- _Input data_
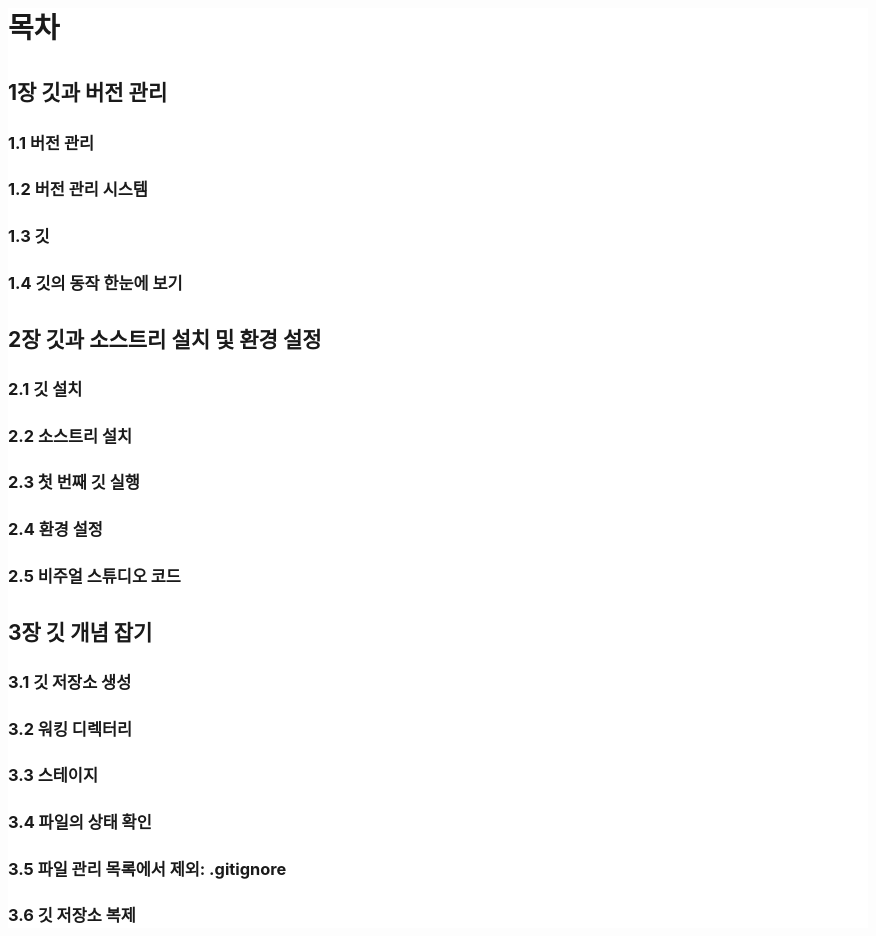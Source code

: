# 목차



## 1장 깃과 버전 관리

### 1.1 버전 관리

### 1.2 버전 관리 시스템

### 1.3 깃

### 1.4 깃의 동작 한눈에 보기





## 2장 깃과 소스트리 설치 및 환경 설정

### 2.1 깃 설치

### 2.2 소스트리 설치

### 2.3 첫 번째 깃 실행

### 2.4 환경 설정

### 2.5 비주얼 스튜디오 코드





## 3장 깃 개념 잡기

### 3.1 깃 저장소 생성

### 3.2 워킹 디렉터리

### 3.3 스테이지

### 3.4 파일의 상태 확인

### 3.5 파일 관리 목록에서 제외: .gitignore

### 3.6 깃 저장소 복제

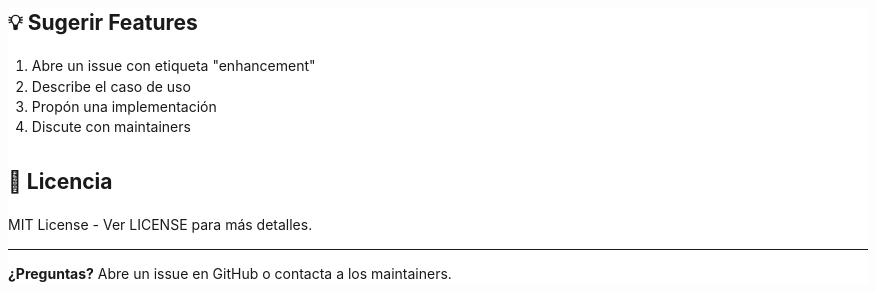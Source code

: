 ## 💡 Sugerir Features

1. Abre un issue con etiqueta "enhancement"
2. Describe el caso de uso
3. Propón una implementación
4. Discute con maintainers

## 📄 Licencia

MIT License - Ver LICENSE para más detalles.

---

**¿Preguntas?** Abre un issue en GitHub o contacta a los maintainers.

- _Problem_
Only the number is wanted: how many lines in the entries above contain the string "maintainers"?

- _Solution for this task_
2